INSTRUCTIONS FOR THE TASK: Write out an exact copy of the line with "TSI LOS Service, a" and of each line after it, through the end of the records below.

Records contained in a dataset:
=== Begin Enclosure ===

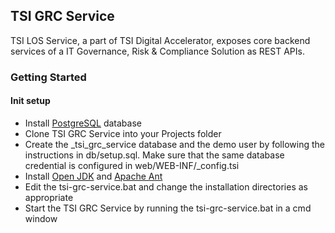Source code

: ## TSI GRC Service

TSI LOS Service, a part of TSI Digital Accelerator, exposes core backend services of a IT Governance, Risk & Compliance Solution as REST APIs.

### Getting Started

#### Init setup

- Install <a href="https://www.postgresql.org/download/">PostgreSQL</a> database
- Clone TSI GRC Service into your Projects folder
- Create the _tsi_grc_service database and the demo user by following the instructions in db/setup.sql. Make sure that the same database credential is configured in web/WEB-INF/_config.tsi 
- Install <a href="https://openjdk.org/projects/jdk/17/">Open JDK</a> and <a href="https://ant.apache.org/bindownload.cgi">Apache Ant</a>
- Edit the tsi-grc-service.bat and change the installation directories as appropriate
- Start the TSI GRC Service by running the tsi-grc-service.bat in a cmd window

=== End Enclosure ===

SOLUTION:
TSI LOS Service, a part of TSI Digital Accelerator, exposes core backend services of a IT Governance, Risk & Compliance Solution as REST APIs.

### Getting Started

#### Init setup

- Install <a href="https://www.postgresql.org/download/">PostgreSQL</a> database
- Clone TSI GRC Service into your Projects folder
- Create the _tsi_grc_service database and the demo user by following the instructions in db/setup.sql. Make sure that the same database credential is configured in web/WEB-INF/_config.tsi 
- Install <a href="https://openjdk.org/projects/jdk/17/">Open JDK</a> and <a href="https://ant.apache.org/bindownload.cgi">Apache Ant</a>
- Edit the tsi-grc-service.bat and change the installation directories as appropriate
- Start the TSI GRC Service by running the tsi-grc-service.bat in a cmd window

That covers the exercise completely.